PROMPT:
Using the records that appear below, write out exactly the lines from the one with "Cache is a hardware" through the one with "[0-basic_cache.py](0-basic_cache.py) - Create", keeping both end lines.

GIVEN INFORMATION:
-.-.-
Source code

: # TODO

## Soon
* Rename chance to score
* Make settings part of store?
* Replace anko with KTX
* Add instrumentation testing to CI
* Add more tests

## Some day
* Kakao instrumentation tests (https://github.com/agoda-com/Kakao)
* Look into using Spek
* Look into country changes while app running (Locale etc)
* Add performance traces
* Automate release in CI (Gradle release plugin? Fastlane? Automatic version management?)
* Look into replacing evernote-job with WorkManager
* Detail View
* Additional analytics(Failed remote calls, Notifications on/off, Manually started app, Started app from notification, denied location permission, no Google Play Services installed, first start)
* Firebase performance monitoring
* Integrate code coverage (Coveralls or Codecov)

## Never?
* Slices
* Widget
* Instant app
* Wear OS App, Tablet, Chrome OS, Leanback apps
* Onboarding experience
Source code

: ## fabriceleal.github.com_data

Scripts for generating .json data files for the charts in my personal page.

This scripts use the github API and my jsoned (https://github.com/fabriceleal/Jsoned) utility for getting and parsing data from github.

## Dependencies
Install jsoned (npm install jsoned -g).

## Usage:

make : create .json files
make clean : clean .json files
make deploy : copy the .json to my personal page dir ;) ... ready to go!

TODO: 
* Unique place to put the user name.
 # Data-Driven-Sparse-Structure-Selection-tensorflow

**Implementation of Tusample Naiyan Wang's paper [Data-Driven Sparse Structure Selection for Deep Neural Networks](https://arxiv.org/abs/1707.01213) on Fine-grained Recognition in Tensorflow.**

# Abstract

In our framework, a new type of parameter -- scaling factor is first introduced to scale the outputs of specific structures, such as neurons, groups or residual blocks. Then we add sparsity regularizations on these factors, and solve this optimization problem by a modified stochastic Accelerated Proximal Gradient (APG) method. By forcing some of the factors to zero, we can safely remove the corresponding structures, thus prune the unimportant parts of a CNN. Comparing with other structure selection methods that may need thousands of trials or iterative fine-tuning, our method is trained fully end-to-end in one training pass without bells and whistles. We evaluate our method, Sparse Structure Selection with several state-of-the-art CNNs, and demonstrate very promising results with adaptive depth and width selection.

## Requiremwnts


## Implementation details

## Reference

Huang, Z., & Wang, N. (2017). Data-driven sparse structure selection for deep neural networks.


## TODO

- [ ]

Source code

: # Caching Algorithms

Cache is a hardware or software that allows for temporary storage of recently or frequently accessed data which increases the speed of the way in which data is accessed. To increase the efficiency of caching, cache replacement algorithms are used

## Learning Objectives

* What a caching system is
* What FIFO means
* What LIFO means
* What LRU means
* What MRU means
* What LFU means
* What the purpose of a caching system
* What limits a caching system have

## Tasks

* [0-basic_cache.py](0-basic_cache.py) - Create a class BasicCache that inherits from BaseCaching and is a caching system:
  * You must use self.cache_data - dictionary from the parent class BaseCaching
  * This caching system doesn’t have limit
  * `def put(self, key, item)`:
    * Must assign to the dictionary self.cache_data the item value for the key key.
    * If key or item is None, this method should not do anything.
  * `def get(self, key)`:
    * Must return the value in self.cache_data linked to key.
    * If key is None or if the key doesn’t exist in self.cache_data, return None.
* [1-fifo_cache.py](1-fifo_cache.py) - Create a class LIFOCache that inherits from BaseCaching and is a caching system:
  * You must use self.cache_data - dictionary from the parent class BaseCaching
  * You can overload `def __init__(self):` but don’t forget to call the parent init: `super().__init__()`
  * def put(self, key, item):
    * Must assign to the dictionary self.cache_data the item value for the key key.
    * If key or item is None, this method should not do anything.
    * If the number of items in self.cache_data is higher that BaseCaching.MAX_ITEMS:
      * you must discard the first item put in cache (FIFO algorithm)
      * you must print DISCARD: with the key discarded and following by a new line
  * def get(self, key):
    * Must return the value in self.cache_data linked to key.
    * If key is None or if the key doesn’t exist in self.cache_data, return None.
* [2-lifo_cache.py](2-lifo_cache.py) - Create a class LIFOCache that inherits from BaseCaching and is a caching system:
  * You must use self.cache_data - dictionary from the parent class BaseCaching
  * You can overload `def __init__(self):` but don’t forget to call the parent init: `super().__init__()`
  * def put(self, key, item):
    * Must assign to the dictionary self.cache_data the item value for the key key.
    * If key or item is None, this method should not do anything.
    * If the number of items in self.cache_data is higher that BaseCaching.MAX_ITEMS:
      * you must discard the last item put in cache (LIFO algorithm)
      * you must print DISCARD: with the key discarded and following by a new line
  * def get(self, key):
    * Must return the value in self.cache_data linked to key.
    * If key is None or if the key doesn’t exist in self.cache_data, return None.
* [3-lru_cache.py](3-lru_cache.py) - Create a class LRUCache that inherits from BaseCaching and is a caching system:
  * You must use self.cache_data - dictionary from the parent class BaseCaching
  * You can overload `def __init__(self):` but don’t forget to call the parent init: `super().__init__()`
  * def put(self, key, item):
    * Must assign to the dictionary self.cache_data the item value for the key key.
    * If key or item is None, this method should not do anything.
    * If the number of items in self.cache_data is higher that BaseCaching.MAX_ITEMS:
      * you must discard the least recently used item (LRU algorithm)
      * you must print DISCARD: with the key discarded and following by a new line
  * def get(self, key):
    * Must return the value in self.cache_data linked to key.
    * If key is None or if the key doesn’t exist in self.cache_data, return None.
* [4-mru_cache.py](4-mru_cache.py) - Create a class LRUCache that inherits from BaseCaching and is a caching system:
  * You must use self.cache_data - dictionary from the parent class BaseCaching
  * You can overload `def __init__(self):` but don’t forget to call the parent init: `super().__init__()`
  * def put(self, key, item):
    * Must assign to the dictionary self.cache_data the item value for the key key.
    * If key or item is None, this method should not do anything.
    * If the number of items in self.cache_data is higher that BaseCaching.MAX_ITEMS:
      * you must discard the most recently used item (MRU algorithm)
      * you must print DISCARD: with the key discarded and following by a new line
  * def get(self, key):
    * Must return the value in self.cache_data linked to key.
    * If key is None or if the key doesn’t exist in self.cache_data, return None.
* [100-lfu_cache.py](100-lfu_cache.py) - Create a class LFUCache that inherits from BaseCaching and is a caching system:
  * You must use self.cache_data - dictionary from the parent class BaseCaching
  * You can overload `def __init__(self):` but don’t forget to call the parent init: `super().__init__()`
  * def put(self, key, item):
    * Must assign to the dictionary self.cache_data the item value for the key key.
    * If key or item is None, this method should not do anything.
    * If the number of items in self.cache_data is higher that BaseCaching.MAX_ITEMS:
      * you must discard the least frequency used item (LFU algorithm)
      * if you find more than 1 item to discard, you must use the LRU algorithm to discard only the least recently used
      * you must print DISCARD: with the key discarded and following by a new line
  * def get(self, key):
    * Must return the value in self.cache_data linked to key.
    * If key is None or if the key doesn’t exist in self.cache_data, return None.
-.-.-
EXERCISE ANSWER:
Cache is a hardware or software that allows for temporary storage of recently or frequently accessed data which increases the speed of the way in which data is accessed. To increase the efficiency of caching, cache replacement algorithms are used

## Learning Objectives

* What a caching system is
* What FIFO means
* What LIFO means
* What LRU means
* What MRU means
* What LFU means
* What the purpose of a caching system
* What limits a caching system have

## Tasks

* [0-basic_cache.py](0-basic_cache.py) - Create a class BasicCache that inherits from BaseCaching and is a caching system:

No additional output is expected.